↓↓↓

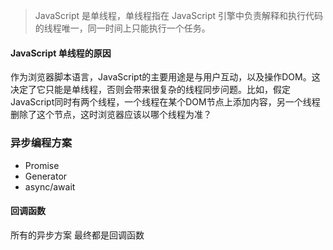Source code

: > JavaScript 是单线程，单线程指在 JavaScript 引擎中负责解释和执行代码的线程唯一，同一时间上只能执行一个任务。

#### JavaScript 单线程的原因

作为浏览器脚本语言，JavaScript的主要用途是与用户互动，以及操作DOM。这决定了它只能是单线程，否则会带来很复杂的线程同步问题。比如，假定JavaScript同时有两个线程，一个线程在某个DOM节点上添加内容，另一个线程删除了这个节点，这时浏览器应该以哪个线程为准？


### 异步编程方案

* Promise
* Generator
* async/await

#### 回调函数

所有的异步方案 最终都是回调函数

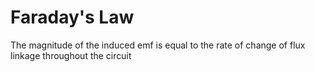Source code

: # Faraday's Law
The magnitude of the induced emf is equal to the rate of change of flux linkage throughout the circuit 



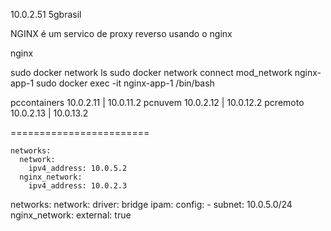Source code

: 
10.0.2.51   5gbrasil


NGINX é um servico de proxy reverso usando o nginx

nginx

sudo docker network ls
sudo docker network connect mod_network nginx-app-1
sudo docker exec -it nginx-app-1 /bin/bash



pccontainers    10.0.2.11 | 10.0.11.2
pcnuvem         10.0.2.12 | 10.0.12.2
pcremoto        10.0.2.13 | 10.0.13.2


========================

    networks:
      network:
        ipv4_address: 10.0.5.2
      nginx_network:
        ipv4_address: 10.0.2.3

networks:
  network:
    driver: bridge
    ipam:
      config:
        - subnet: 10.0.5.0/24
  nginx_network:
    external: true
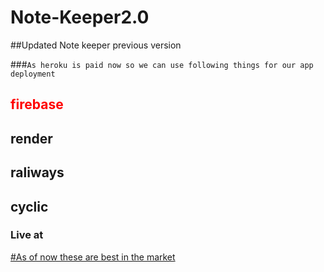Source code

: # Note-Keeper2.0
##Updated Note keeper previous version

###`As heroku is paid now so we can use following things for our app deployment`

<h2 style="color:red">firebase</h2>
<h2>render</h2>
<h2>raliways</h2>
<h2>cyclic</h2>
<h3>Live at <a href="https://ill-ruby-ostrich-suit.cyclic.app/"</a> </h3>

#As of now these are best in the market
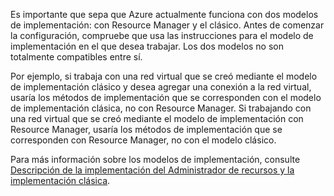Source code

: Es importante que sepa que Azure actualmente funciona con dos modelos de implementación: con Resource Manager y el clásico. Antes de comenzar la configuración, compruebe que usa las instrucciones para el modelo de implementación en el que desea trabajar. Los dos modelos no son totalmente compatibles entre sí.

Por ejemplo, si trabaja con una red virtual que se creó mediante el modelo de implementación clásico y desea agregar una conexión a la red virtual, usaría los métodos de implementación que se corresponden con el modelo de implementación clásica, no con Resource Manager. Si trabajando con una red virtual que se creó mediante el modelo de implementación con Resource Manager, usaría los métodos de implementación que se corresponden con Resource Manager, no con el modelo clásico.

Para más información sobre los modelos de implementación, consulte [Descripción de la implementación del Administrador de recursos y la implementación clásica](../articles/resource-manager-deployment-model.md).



<!--HONumber=Nov16_HO2-->


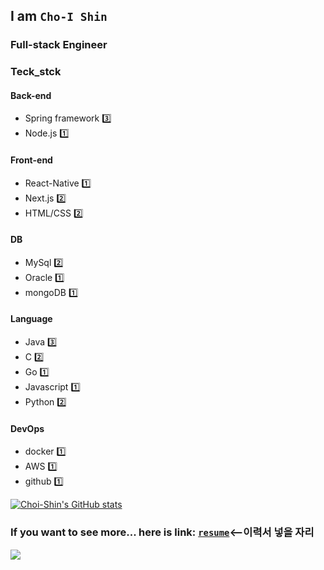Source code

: ## I am `Cho-I Shin`

### Full-stack Engineer

### Teck_stck
#### Back-end

- Spring framework 3️⃣
- Node.js 1️⃣

#### Front-end

- React-Native 1️⃣
- Next.js 2️⃣
- HTML/CSS 2️⃣

#### DB

- MySql 2️⃣
- Oracle 1️⃣
- mongoDB 1️⃣

#### Language

- Java 3️⃣
- C 2️⃣
- Go 1️⃣
- Javascript 1️⃣
- Python 2️⃣

#### DevOps

- docker 1️⃣
- AWS 1️⃣
- github 1️⃣

[![Choi-Shin's GitHub stats](https://github-readme-stats.vercel.app/api?username=choi-shin)](https://github.com/anuraghazra/github-readme-stats)

### If you want to see more... here is link: [`resume`]()<--이력서 넣을 자리

<a href="https://hits.seeyoufarm.com"/><img src="https://hits.seeyoufarm.com/api/count/incr/badge.svg?url=https://github.com/Choi-Shin/"/></a>

<!--
**738/738** is a ✨ _special_ ✨ repository because its `README.md` (this file) appears on your GitHub profile.

Here are some ideas to get you started:

- 🔭 I’m currently working on ...
- 🌱 I’m currently learning ...
- 👯 I’m looking to collaborate on ...
- 🤔 I’m looking for help with ...
- 💬 Ask me about ...
- 📫 How to reach me: ...
- 😄 Pronouns: ...
- ⚡ Fun fact: ...
-->
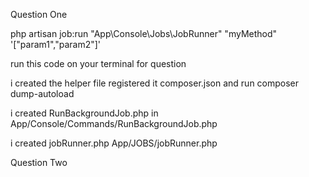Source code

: Question One

php artisan job:run "App\Console\Jobs\JobRunner" "myMethod" '["param1","param2"]'

run this code on your terminal for question 

i created the helper file registered it composer.json and run composer dump-autoload

i created RunBackgroundJob.php in App/Console/Commands/RunBackgroundJob.php

i created jobRunner.php  App/JOBS/jobRunner.php



Question Two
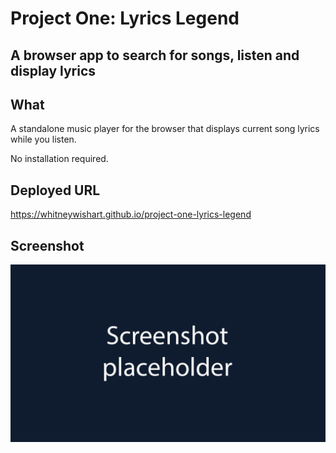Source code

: # Project One: Lyrics Legend
## A browser app to search for songs, listen and display lyrics

## What
A standalone music player for the browser that displays current song lyrics while you listen. 

No installation required.

## Deployed URL
https://whitneywishart.github.io/project-one-lyrics-legend

## Screenshot
<img src="./assets/screenshot.png" width="650">

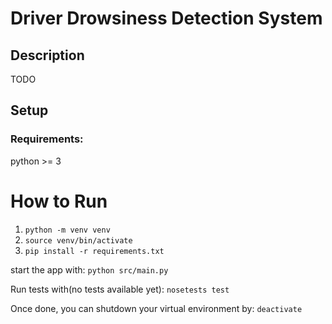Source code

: # Driver Drowsiness Detection System

## Description
TODO

## Setup
### Requirements:
python >= 3

How to Run
===

1. `python -m venv venv`
1. `source venv/bin/activate`
1. `pip install -r requirements.txt`

start the app with:
`python src/main.py`

Run tests with(no tests available yet):
`nosetests test`

Once done, you can shutdown your virtual environment by:
`deactivate`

↑↑↑

▶ PROBLEM REQUIREMENTS
Aside from the pictures, copy all of the entries exactly.

▶ EXERCISE RESPONSE
Source code

: > JavaScript 是单线程，单线程指在 JavaScript 引擎中负责解释和执行代码的线程唯一，同一时间上只能执行一个任务。

#### JavaScript 单线程的原因

作为浏览器脚本语言，JavaScript的主要用途是与用户互动，以及操作DOM。这决定了它只能是单线程，否则会带来很复杂的线程同步问题。比如，假定JavaScript同时有两个线程，一个线程在某个DOM节点上添加内容，另一个线程删除了这个节点，这时浏览器应该以哪个线程为准？


### 异步编程方案

* Promise
* Generator
* async/await

#### 回调函数

所有的异步方案 最终都是回调函数

Source code

: # Faraday's Law
The magnitude of the induced emf is equal to the rate of change of flux linkage throughout the circuit 



Source code

: 
10.0.2.51   5gbrasil


NGINX é um servico de proxy reverso usando o nginx

nginx

sudo docker network ls
sudo docker network connect mod_network nginx-app-1
sudo docker exec -it nginx-app-1 /bin/bash



pccontainers    10.0.2.11 | 10.0.11.2
pcnuvem         10.0.2.12 | 10.0.12.2
pcremoto        10.0.2.13 | 10.0.13.2


========================

    networks:
      network:
        ipv4_address: 10.0.5.2
      nginx_network:
        ipv4_address: 10.0.2.3

networks:
  network:
    driver: bridge
    ipam:
      config:
        - subnet: 10.0.5.0/24
  nginx_network:
    external: true
Source code

: # Note-Keeper2.0
##Updated Note keeper previous version

###`As heroku is paid now so we can use following things for our app deployment`

<h2 style="color:red">firebase</h2>
<h2>render</h2>
<h2>raliways</h2>
<h2>cyclic</h2>
<h3>Live at <a href="https://ill-ruby-ostrich-suit.cyclic.app/"</a> </h3>

#As of now these are best in the market
Source code

: Es importante que sepa que Azure actualmente funciona con dos modelos de implementación: con Resource Manager y el clásico. Antes de comenzar la configuración, compruebe que usa las instrucciones para el modelo de implementación en el que desea trabajar. Los dos modelos no son totalmente compatibles entre sí.

Por ejemplo, si trabaja con una red virtual que se creó mediante el modelo de implementación clásico y desea agregar una conexión a la red virtual, usaría los métodos de implementación que se corresponden con el modelo de implementación clásica, no con Resource Manager. Si trabajando con una red virtual que se creó mediante el modelo de implementación con Resource Manager, usaría los métodos de implementación que se corresponden con Resource Manager, no con el modelo clásico.

Para más información sobre los modelos de implementación, consulte [Descripción de la implementación del Administrador de recursos y la implementación clásica](../articles/resource-manager-deployment-model.md).



<!--HONumber=Nov16_HO2-->


Source code

: ## I am `Cho-I Shin`

### Full-stack Engineer

### Teck_stck
#### Back-end

- Spring framework 3️⃣
- Node.js 1️⃣

#### Front-end

- React-Native 1️⃣
- Next.js 2️⃣
- HTML/CSS 2️⃣

#### DB

- MySql 2️⃣
- Oracle 1️⃣
- mongoDB 1️⃣

#### Language

- Java 3️⃣
- C 2️⃣
- Go 1️⃣
- Javascript 1️⃣
- Python 2️⃣

#### DevOps

- docker 1️⃣
- AWS 1️⃣
- github 1️⃣

[![Choi-Shin's GitHub stats](https://github-readme-stats.vercel.app/api?username=choi-shin)](https://github.com/anuraghazra/github-readme-stats)

### If you want to see more... here is link: [`resume`]()<--이력서 넣을 자리

<a href="https://hits.seeyoufarm.com"/><img src="https://hits.seeyoufarm.com/api/count/incr/badge.svg?url=https://github.com/Choi-Shin/"/></a>

<!--
**738/738** is a ✨ _special_ ✨ repository because its `README.md` (this file) appears on your GitHub profile.

Here are some ideas to get you started:

- 🔭 I’m currently working on ...
- 🌱 I’m currently learning ...
- 👯 I’m looking to collaborate on ...
- 🤔 I’m looking for help with ...
- 💬 Ask me about ...
- 📫 How to reach me: ...
- 😄 Pronouns: ...
- ⚡ Fun fact: ...
-->
Source code

: Question One

php artisan job:run "App\Console\Jobs\JobRunner" "myMethod" '["param1","param2"]'

run this code on your terminal for question 

i created the helper file registered it composer.json and run composer dump-autoload

i created RunBackgroundJob.php in App/Console/Commands/RunBackgroundJob.php

i created jobRunner.php  App/JOBS/jobRunner.php



Question Two
Source code

: # Project One: Lyrics Legend
## A browser app to search for songs, listen and display lyrics

## What
A standalone music player for the browser that displays current song lyrics while you listen. 

No installation required.

## Deployed URL
https://whitneywishart.github.io/project-one-lyrics-legend

## Screenshot
<img src="./assets/screenshot.png" width="650">

Source code

: # Driver Drowsiness Detection System

## Description
TODO

## Setup
### Requirements:
python >= 3

How to Run
===

1. `python -m venv venv`
1. `source venv/bin/activate`
1. `pip install -r requirements.txt`

start the app with:
`python src/main.py`

Run tests with(no tests available yet):
`nosetests test`

Once done, you can shutdown your virtual environment by:
`deactivate`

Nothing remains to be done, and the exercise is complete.